### AIM OF THE TASK
Write out the material below exactly, with no line missing.

━━━

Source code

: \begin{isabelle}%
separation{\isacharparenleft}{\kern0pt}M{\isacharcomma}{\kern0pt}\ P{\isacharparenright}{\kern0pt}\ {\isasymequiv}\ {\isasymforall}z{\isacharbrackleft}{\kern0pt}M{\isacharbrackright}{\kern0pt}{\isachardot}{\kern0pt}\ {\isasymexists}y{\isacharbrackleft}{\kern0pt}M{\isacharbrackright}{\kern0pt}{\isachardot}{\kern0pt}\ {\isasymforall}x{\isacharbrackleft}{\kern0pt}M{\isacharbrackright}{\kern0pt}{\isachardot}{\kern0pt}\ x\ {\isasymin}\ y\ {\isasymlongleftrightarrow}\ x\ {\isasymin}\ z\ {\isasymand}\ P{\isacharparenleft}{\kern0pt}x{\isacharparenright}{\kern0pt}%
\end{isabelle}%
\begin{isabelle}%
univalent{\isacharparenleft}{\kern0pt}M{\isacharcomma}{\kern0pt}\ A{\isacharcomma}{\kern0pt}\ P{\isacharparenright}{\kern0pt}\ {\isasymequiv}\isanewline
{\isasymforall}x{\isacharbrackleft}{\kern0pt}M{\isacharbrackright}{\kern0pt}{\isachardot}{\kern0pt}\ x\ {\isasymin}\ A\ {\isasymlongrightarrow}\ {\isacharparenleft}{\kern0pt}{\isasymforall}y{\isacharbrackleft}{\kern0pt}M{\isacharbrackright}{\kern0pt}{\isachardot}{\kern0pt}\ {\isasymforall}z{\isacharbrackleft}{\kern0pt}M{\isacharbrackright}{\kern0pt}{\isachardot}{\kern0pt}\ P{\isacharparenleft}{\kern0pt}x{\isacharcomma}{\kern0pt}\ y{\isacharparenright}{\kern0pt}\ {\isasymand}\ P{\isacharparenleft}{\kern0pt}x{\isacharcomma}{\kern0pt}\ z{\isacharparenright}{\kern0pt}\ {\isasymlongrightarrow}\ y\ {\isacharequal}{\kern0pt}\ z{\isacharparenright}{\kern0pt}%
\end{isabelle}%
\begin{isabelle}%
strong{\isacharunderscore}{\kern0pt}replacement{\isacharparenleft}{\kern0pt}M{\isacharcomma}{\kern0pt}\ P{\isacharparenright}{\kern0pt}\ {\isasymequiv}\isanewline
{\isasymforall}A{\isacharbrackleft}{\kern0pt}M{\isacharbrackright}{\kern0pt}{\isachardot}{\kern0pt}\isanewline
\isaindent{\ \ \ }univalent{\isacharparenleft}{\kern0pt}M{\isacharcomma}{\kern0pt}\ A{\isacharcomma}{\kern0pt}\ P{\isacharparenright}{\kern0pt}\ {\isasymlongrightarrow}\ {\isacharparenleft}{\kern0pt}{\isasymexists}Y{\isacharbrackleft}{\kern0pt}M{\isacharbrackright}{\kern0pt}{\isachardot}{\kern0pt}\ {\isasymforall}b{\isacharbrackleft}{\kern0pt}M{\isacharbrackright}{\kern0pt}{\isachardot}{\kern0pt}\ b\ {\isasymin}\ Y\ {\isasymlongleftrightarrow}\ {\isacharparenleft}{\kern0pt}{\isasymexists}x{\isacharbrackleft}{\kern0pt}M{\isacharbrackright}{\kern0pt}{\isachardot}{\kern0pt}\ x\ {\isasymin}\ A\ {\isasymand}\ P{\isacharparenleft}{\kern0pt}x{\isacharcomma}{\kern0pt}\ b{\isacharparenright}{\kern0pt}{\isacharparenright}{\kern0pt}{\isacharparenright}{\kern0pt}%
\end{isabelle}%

━━━

### SOLUTION FOR THIS PROBLEM
Source code

: \begin{isabelle}%
separation{\isacharparenleft}{\kern0pt}M{\isacharcomma}{\kern0pt}\ P{\isacharparenright}{\kern0pt}\ {\isasymequiv}\ {\isasymforall}z{\isacharbrackleft}{\kern0pt}M{\isacharbrackright}{\kern0pt}{\isachardot}{\kern0pt}\ {\isasymexists}y{\isacharbrackleft}{\kern0pt}M{\isacharbrackright}{\kern0pt}{\isachardot}{\kern0pt}\ {\isasymforall}x{\isacharbrackleft}{\kern0pt}M{\isacharbrackright}{\kern0pt}{\isachardot}{\kern0pt}\ x\ {\isasymin}\ y\ {\isasymlongleftrightarrow}\ x\ {\isasymin}\ z\ {\isasymand}\ P{\isacharparenleft}{\kern0pt}x{\isacharparenright}{\kern0pt}%
\end{isabelle}%
\begin{isabelle}%
univalent{\isacharparenleft}{\kern0pt}M{\isacharcomma}{\kern0pt}\ A{\isacharcomma}{\kern0pt}\ P{\isacharparenright}{\kern0pt}\ {\isasymequiv}\isanewline
{\isasymforall}x{\isacharbrackleft}{\kern0pt}M{\isacharbrackright}{\kern0pt}{\isachardot}{\kern0pt}\ x\ {\isasymin}\ A\ {\isasymlongrightarrow}\ {\isacharparenleft}{\kern0pt}{\isasymforall}y{\isacharbrackleft}{\kern0pt}M{\isacharbrackright}{\kern0pt}{\isachardot}{\kern0pt}\ {\isasymforall}z{\isacharbrackleft}{\kern0pt}M{\isacharbrackright}{\kern0pt}{\isachardot}{\kern0pt}\ P{\isacharparenleft}{\kern0pt}x{\isacharcomma}{\kern0pt}\ y{\isacharparenright}{\kern0pt}\ {\isasymand}\ P{\isacharparenleft}{\kern0pt}x{\isacharcomma}{\kern0pt}\ z{\isacharparenright}{\kern0pt}\ {\isasymlongrightarrow}\ y\ {\isacharequal}{\kern0pt}\ z{\isacharparenright}{\kern0pt}%
\end{isabelle}%
\begin{isabelle}%
strong{\isacharunderscore}{\kern0pt}replacement{\isacharparenleft}{\kern0pt}M{\isacharcomma}{\kern0pt}\ P{\isacharparenright}{\kern0pt}\ {\isasymequiv}\isanewline
{\isasymforall}A{\isacharbrackleft}{\kern0pt}M{\isacharbrackright}{\kern0pt}{\isachardot}{\kern0pt}\isanewline
\isaindent{\ \ \ }univalent{\isacharparenleft}{\kern0pt}M{\isacharcomma}{\kern0pt}\ A{\isacharcomma}{\kern0pt}\ P{\isacharparenright}{\kern0pt}\ {\isasymlongrightarrow}\ {\isacharparenleft}{\kern0pt}{\isasymexists}Y{\isacharbrackleft}{\kern0pt}M{\isacharbrackright}{\kern0pt}{\isachardot}{\kern0pt}\ {\isasymforall}b{\isacharbrackleft}{\kern0pt}M{\isacharbrackright}{\kern0pt}{\isachardot}{\kern0pt}\ b\ {\isasymin}\ Y\ {\isasymlongleftrightarrow}\ {\isacharparenleft}{\kern0pt}{\isasymexists}x{\isacharbrackleft}{\kern0pt}M{\isacharbrackright}{\kern0pt}{\isachardot}{\kern0pt}\ x\ {\isasymin}\ A\ {\isasymand}\ P{\isacharparenleft}{\kern0pt}x{\isacharcomma}{\kern0pt}\ b{\isacharparenright}{\kern0pt}{\isacharparenright}{\kern0pt}{\isacharparenright}{\kern0pt}%
\end{isabelle}%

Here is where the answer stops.